─── Given records
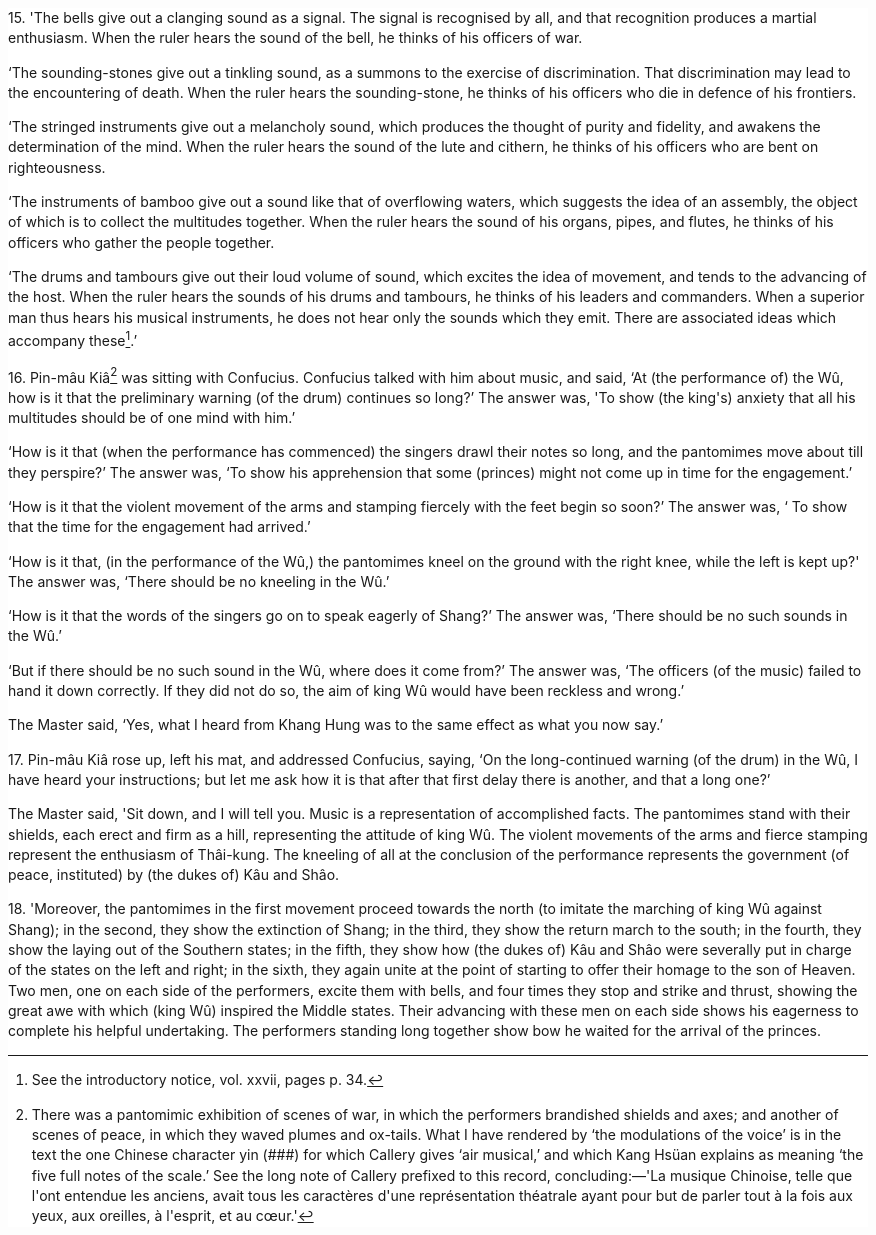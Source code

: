 15\. 'The bells give out a clanging sound as a signal. The signal is recognised by all, and that recognition produces a martial enthusiasm. When the ruler hears the sound of the bell, he thinks of his officers of war.

‘The sounding-stones give out a tinkling sound, as a summons to the exercise of discrimination. That discrimination may lead to the encountering of death. When the ruler hears the sounding-stone, he thinks of his officers who die in defence of his frontiers.

‘The stringed instruments give out a melancholy sound, which produces the thought of purity and fidelity, and awakens the determination of the mind. When the ruler hears the sound of the lute and cithern, he thinks of his officers who are bent on righteousness.

‘The instruments of bamboo give out a sound like that of overflowing waters, which suggests the idea of an assembly, the object of which is to collect the multitudes together. When the ruler hears the sound of his organs, pipes, and flutes, he thinks of his officers who gather the people together.

‘The drums and tambours give out their loud volume of sound, which excites the idea of movement, and tends to the advancing of the host. When the ruler hears the sounds of his drums and tambours, he thinks of his leaders and commanders. When a superior man thus hears his musical instruments, he does not hear only the sounds which they emit. There are associated ideas which accompany these[^1].’

16\. Pin-mâu Kiâ[^2] was sitting with Confucius. Confucius talked with him about music, and said, ‘At (the performance of) the Wû, how is it that the preliminary warning (of the drum) continues so long?’ The answer was, 'To show (the king's) anxiety that all his multitudes should be of one mind with him.’

‘How is it that (when the performance has commenced) the singers drawl their notes so long, and the pantomimes move about till they perspire?’ The answer was, ‘To show his apprehension that some (princes) might not come up in time for the engagement.’

‘How is it that the violent movement of the arms and stamping fiercely with the feet begin so soon?’ The answer was, ‘ To show that the time for the engagement had arrived.’

‘How is it that, (in the performance of the Wû,) the pantomimes kneel on the ground with the right knee, while the left is kept up?' The answer was, ‘There should be no kneeling in the Wû.’

‘How is it that the words of the singers go on to speak eagerly of Shang?’ The answer was, ‘There should be no such sounds in the Wû.’

‘But if there should be no such sound in the Wû, where does it come from?’ The answer was, ‘The officers (of the music) failed to hand it down correctly. If they did not do so, the aim of king Wû would have been reckless and wrong.’

The Master said, ‘Yes, what I heard from Khang Hung was to the same effect as what you now say.’

17\. Pin-mâu Kiâ rose up, left his mat, and addressed Confucius, saying, ‘On the long-continued warning (of the drum) in the Wû, I have heard your instructions; but let me ask how it is that after that first delay there is another, and that a long one?’

The Master said, 'Sit down, and I will tell you. Music is a representation of accomplished facts. The pantomimes stand with their shields, each erect and firm as a hill, representing the attitude of king Wû. The violent movements of the arms and fierce stamping represent the enthusiasm of Thâi-kung. The kneeling of all at the conclusion of the performance represents the government (of peace, instituted) by (the dukes of) Kâu and Shâo.

18\. 'Moreover, the pantomimes in the first movement proceed towards the north (to imitate the marching of king Wû against Shang); in the second, they show the extinction of Shang; in the third, they show the return march to the south; in the fourth, they show the laying out of the Southern states; in the fifth, they show how (the dukes of) Kâu and Shâo were severally put in charge of the states on the left and right; in the sixth, they again unite at the point of starting to offer their homage to the son of Heaven. Two men, one on each side of the performers, excite them with bells, and four times they stop and strike and thrust, showing the great awe with which (king Wû) inspired the Middle states. Their advancing with these men on each side shows his eagerness to complete his helpful undertaking. The performers standing long together show bow he waited for the arrival of the princes.


[^1]: See the introductory notice, vol. xxvii, pages p. 34.
[^2]: There was a pantomimic exhibition of scenes of war, in which the performers brandished shields and axes; and another of scenes of peace, in which they waved plumes and ox-tails. What I have rendered by ‘the modulations of the voice’ is in the text the one Chinese character yin (###) for which Callery gives ‘air musical,’ and which Kang Hsüan explains as meaning ‘the five full notes of the scale.’ See the long note of Callery prefixed to this record, concluding:—'La musique Chinoise, telle que l'ont entendue les anciens, avait tous les caractères d'une représentation théatrale ayant pour but de parler tout à la fois aux yeux, aux oreilles, à l'esprit, et au cœur.'
[^1]: Or, ‘are not the nature;’ that is, the voice does not naturally, when the mind is not moved, from without itself, give such peculiar expressions of feeling. What belongs to man by his nature is simply the faculty of articulate speech, slumbering until he is awakened by his sensations and perceptions.
[^1]: On those notes, see Chinese Classics, vol. iii, page 48.
[^2]:  See Confucian Analects, XV, 10, 6.
[^3]: This place was in the state of Wei. See the ridiculous incident which gave rise to this account of the airs in Sze-mâ Khien's monograph on music, pages 13, 14.
[^1]: Virtue (###) and getting or realising (###) have the same name or pronunciation (teh) in Chinese. This concluding sentence, as Callery points out, is only a sort of pun on that common name. And yet ‘virtue’ is the ‘realisation’ in one's self ‘of what is good.’ The next paragraph expands the writer's thought. The greatest achievement of music in its ancient perfection was the softening and refining of the character, and that of the services of the temple was the making men reverent, filial, and brotherly.
[^1]: With this paragraph ends the first portion of the treatise on music, called Yo Pan (##), or ‘Fundamental Principles in Music.’ The Khien-lung editors divide it into four chapters:—the first setting forth that music takes its character as good or bad from the mind of man, as affected by what is external to it; the second, that the character of the external things affecting the mind is determined by government as good or bad; the third, that the ceremonies and music of the ancient kings were designed to regulate the minds of men in their likings and dislikings; and the fourth, that that regulation was in harmony with the will of Heaven, as indicated in the nature of man.
[^1]: The ‘five punishments’ where branding on the forehead, cutting off the nose, other various dismemberments, castration, and death; see Mayers' ‘Chinese Readers’ Manual,' page 313. But the one word ‘punishment’ would sufficiently express the writer's meaning.
[^1]: The eleven Paragraphs ending with this form the second chapter of the Book, called by Liû Hsiang Yo Lun (###), while the third chapter, extending to the end of the section, is called Yo Lî (###) as if the two were an expansion of the statement in the seventh paragraph, that music is ‘the intercommunication of the modulated sounds and the mind in their relations and differences.’
[^1]: As being, I suppose, commemorative of the achievements of war, and not the victories of peace; and as marking a progress of society, and a departure from the primitive era of innocent simplicity and reverence.
[^1]: On the first of these two paragraphs, P. Callery says:—‘The celebrated Encyclopædist, Mâ Twan-lin (Book 181), says that this passage is one of the most marvellous that ever were written, and he draws, from it the proof that the work could not have been written later than the Han, “because reckoning from that dynasty there did not appear any author capable of conceiving ideas so profound, and expressing them in language so elevated.”’ P. Callery adds, As regards the origin of the Li Ki, the reasoning of the Encyclopædist appears to me passably (passablement) false; as to the intrinsic worth of the passage, I leave it to the reader to form his Judgment from the translation, which I have endeavoured to render as faithful as possible.’
[^2]: In the passage of Mâ Twan-lin, however, that author is simply quoting the words of Kû Hsî (Tâ Kwan, Book 37), and expresses no opinion of his own.
[^1]: Nan Fang, ‘the South wind,’ was the name of a poetical piece made by Shun, and celebrating the beneficent influence of rulers and parents as being like that of the south wind. Four lines of it are found in the Narratives of the School (Article 35):—
[^1]: Tâ Kang was the name of Yâo's music; Hsien Kih, that of Hwang Tî's; Shâo, that of Shun's; and Hsiâ, that of Yü's. Pages would be required to condense what is said about the pieces and their names.
[^1]: With this paragraph ends the fourth division of the Book, called Yo Shih (###), meaning ‘The grant of Music,’ or the Principles on which the ancient kings permitted their music to be used by the feudal princes, to signify their approval of what was good, and stimulate all to virtue.
[^1]: This and the six previous paragraphs form the fifth division of the Book, and are called Yo Yen (###), ‘Words about Music.’ The Khien-lung editors, however, propose changing the Yen (###) into Hsing (###), so that the meaning would be Manifestations of Music.'
[^1]: Thus:—![](/image/book/Confucianism/The_Li_Ki_Part_II/11100.gif).
[^1]: With this ends the sixth chapter of the Book, called Yo Hsiang (###), meaning the natural symbols of music.
[^1]: There is extravagance in this description. The Great man is the sage upon the throne. The imagination of the eloquent writer runs riot as he dwells on the article of his creed, that ‘Heaven, Earth, and Man’ are the ‘Three Powers (###),’ intended by their harmonious co-operation to make a happy and flourishing world. That would indeed be wonderful music which should bring about such a result. Compare the words of the Hebrew prophet in Hosea ii. 21, 22. Callery's translation of the concluding clause is:—'Tout cela n'est autre chose que l'harmonie de la musique rejaillissant (sous tous les êtres de la nature).'
[^1]: Which was distinguished for the plain simplicity of its observances.
[^2]:  With this ends the seventh chapter, called Yo Khing (###), ‘The attributes of Music.’
[^3]: The marquis Wan ruled in Wei from B.C. 425 to 387. He is said to have received the classical books from Dze-hsiâ, when that disciple of Confucius must have been a hundred years old, and was blind, in B.C. 407.
[^1]: These are names of musical instruments, of which figures are given in the plates to the Khien-lung edition; but there is much uncertainty about them.
[^1]: With this fifteenth paragraph ends the eighth chapter of the Book called simply 'Marquis Wan of Wei's Chapter' (###); and the Khien-lung editors say nothing more about it.
[^2]: Pin-mâu Kiâ must have been a scholar of Confucius' time, a master of music; but, so far as I have read, nothing is known about him beyond what appears here. The Khang Hung at the end of the paragraph was a historiographer of Kâu, with whom Confucius is said to have studied music. The Wû was the dance and music which king Wû is said to have made after his conquest of Shang or Yin.
[^1]: See the account of all these proceedings after the victory of Mû in the Shû, V, iii, 9, though it is difficult to reconcile the two accounts in some of their details.
[^2]: See the Kâu Lî, Book 22, 32. The ode Lî-shâu. was used at the archery celebrations of the feudal lords, and is now lost. The Zâu-yü is the last ode in the second Book of the Shih, Part I. It was used at contests where the king presided.
[^1]: The preceding seven paragraphs form the ninth chapter, which, like the former, simply bears the name of one of the parties in it, and is called ‘The chapter of Pin-mâu Kiâ.’
[^1]: From paragraph 23 to this forms the tenth chapter of the Book, which has the name of Yo Hwâ (###), ‘The Transforming Operation of Music,’ supplementing and summarising all the previous chapters.
[^1]: All the other pieces of song, mentioned in the preceding paragraph are well known, as the divisions under which the odes of the Shih King are arranged. What are called the Shang and Khî are lost, but some account of them is given in this paragraph. When it is said that the people of Shang remembered the airs and poetry of the five Tîs, we must understand by Shang the duchy of Sung which was ruled by the representation of the line of the Shang kings. Why the state of Khî should have remembered the airs and songs of ‘the three dynasties’ more than any other state, I cannot tell.
[^1]: On this passage, P. Callery says:—'Quoique, à la rigueur, on puisse comparer des airs à des objets, ou à des accidents matériels, comme nous disons de tel motif musical qu'il est “Large,” “Sec,” “Dur,” etc., il faut avouer que les comparaisons adoptées par l'artiste Chinois sont, en général, fort mauvaises, c'est une amplification gâtée de ce qu'il a dit plus haut.’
──────
## Task prompt
Return a copy of each line in the records above that has "death" in it.

## Expected answer
‘The sounding-stones give out a tinkling sound, as a summons to the exercise of discrimination. That discrimination may lead to the encountering of death. When the ruler hears the sounding-stone, he thinks of his officers who die in defence of his frontiers.
[^1]: The ‘five punishments’ where branding on the forehead, cutting off the nose, other various dismemberments, castration, and death; see Mayers' ‘Chinese Readers’ Manual,' page 313. But the one word ‘punishment’ would sufficiently express the writer's meaning.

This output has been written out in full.